Track events (100m, 200m, 400m, 800m, 1500m, 5000m, 10,000m, 110m hurdles – men, 100m hurdles – women, 400m hurdles, 3000m steeplechase, 4x100m relay, 4x400m relay

Throwing events (shot put, discus, hammer, javelin)

Jumping events (high jump, pole vault, long jump, triple jump)

Combined events (decathlon – men, heptathlon – women)

Road events (marathon, 20km race walk, 50km race walk – men)

Athletics - Men's

On the track, all events 1500m and shorter include three rounds of competition (heats, semifinals, final). The 5000m, steeplechase, and relays are two rounds (heats, final) while the 10,000m is just one race.

In the throwing events, only the best attempt is counted for each athlete. After three attempts in a qualification round, the top 12 advance to the final where following their first three attempts, the top eight receive three more attempts to improve their placement.

In high jump and pole vault, athletes can enter the competition at any height and pass on any height, but three consecutive failures leads to elimination until one athlete remains. In long jump and triple jump, only the best attempt is counted for each athlete. After three attempts in a qualification round, the top 12 advance to the final where, following their first three attempts, the top eight receive three more attempts to improve their placement.

Donovan Bailey at the 1996 Olympics

In the combined events, athletes are awarded points which correlate to the times/measurements achieved in each event. The decathlon is 10 events (100m, long jump, shot put, high jump, 400m, 110m hurdles, discus, pole vault, javelin, 1500m) while the heptathlon is seven events (100m hurdles, high jump, shot put, 200m, long jump, javelin, 800m), both held over two days.

The road events are all mass starts. In the race walks, athletes must always have one foot in contact with the ground and completely straighten their leg on each stride. Three violations leads to disqualification.

Canada’s Olympic History

 

With 60 Olympic medals, Canada has won more medals in athletics than in any other sport. Canada won six athletics medals at Rio 2016, the country’s best total since the nine won at Los Angeles 1932.

Derek Drouin became Canada’s first Olympic champion in a field event since those Games, winning gold with a clean sheet, just the sixth high jumper to ever do so in Olympic history. It was Canada’s fourth ever men’s high jump medal, following Greg Joy’s silver at Montreal 1976, Duncan McNaughton’s gold at Los Angeles 1932 and his own bronze at London 2012, where he was part of a three-way tie for bronze  Andre De Grasse became the first Canadian track athlete to ever win three sprint medals, taking silver in the 200m and bronze in both the 100m and 4x100m relay.
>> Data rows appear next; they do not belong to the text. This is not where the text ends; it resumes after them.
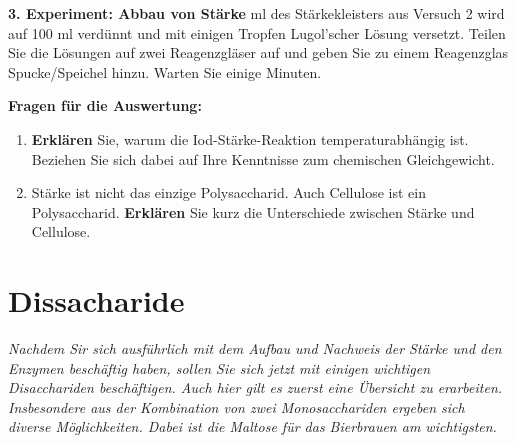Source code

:\documentclass{scrartcl}  %
\begin{document}
\begin{tcolorbox}
				\textbf{3. Experiment: Abbau von Stärke}  ml des Stärkekleisters aus Versuch 2 wird auf 100 ml verdünnt und mit einigen Tropfen Lugol’scher Lösung versetzt. Teilen Sie die Lösungen auf zwei Reagenzgläser auf und geben Sie zu einem Reagenzglas Spucke/Speichel hinzu. Warten Sie einige Minuten.
			\end{tcolorbox}	
			
\vspace{0.3cm}
			\noindent \textbf{Fragen für die Auswertung:}
			\begin{enumerate}
				\item \textbf{Erklären} Sie, warum die Iod-Stärke-Reaktion temperaturabhängig ist. Beziehen Sie sich dabei auf Ihre Kenntnisse zum chemischen Gleichgewicht.
				\item Stärke ist nicht das einzige Polysaccharid. Auch Cellulose ist ein Polysaccharid. \textbf{Erklären} Sie kurz die Unterschiede zwischen Stärke und Cellulose. 
			\end{enumerate}
			
\newpage
	\section{Dissacharide}
	
		\textit{Nachdem Sir sich ausführlich mit dem Aufbau und Nachweis der Stärke und den Enzymen beschäftig haben, sollen Sie sich jetzt mit einigen wichtigen Disacchariden beschäftigen. Auch hier gilt es zuerst eine Übersicht zu erarbeiten. Insbesondere aus der Kombination von zwei Monosacchariden ergeben sich diverse Möglichkeiten. Dabei ist die Maltose für das Bierbrauen am wichtigsten.} \newline
	
\end{document}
Canada was also the only country to win medals in both combined events, as Brianne Theisen-Eaton and Damian Warner won bronze in the heptathlon and decathlon, respectively.

Philip Edwards

There was a pair of bronze medals at Beijing 2008 as Priscilla Lopes-Schliep won Canada’s first Olympic medal on the track since Atlanta 1996, where Donovan Bailey became the “world’s fastest man” by winning the 100m gold in world record time and then anchored the 4x100m relay team to gold. Dylan Armstrong captured Canada’s first Olympic throwing medal since Stockholm 1912 when Duncan Gillis won hammer throw silver.

The most medals won by a single athlete is the five bronzes that Phil Edwards earned from 1928 to 1936. It was at Los Angeles 1932 that Canada achieved its greatest total medal haul in athletics, winning nine medals.

Amsterdam 1928 stands out as perhaps Canada’s greatest Olympic Games in athletics. Women competed in athletics for the first time, leading to the first female members of a summer Canadian Olympic Team. They won four medals, including gold in the high jump by Ethel Catherwood and the 4x100m relay. Percy Williams is the star of the sprints, becoming the only Canadian to achieve double gold in the 100m and 200m.

Canada’s first ever Olympic medals came in athletics thanks to George Orton, who won 2500m steeplechase gold and 400m hurdles bronze in the span of an hour at Paris 1900.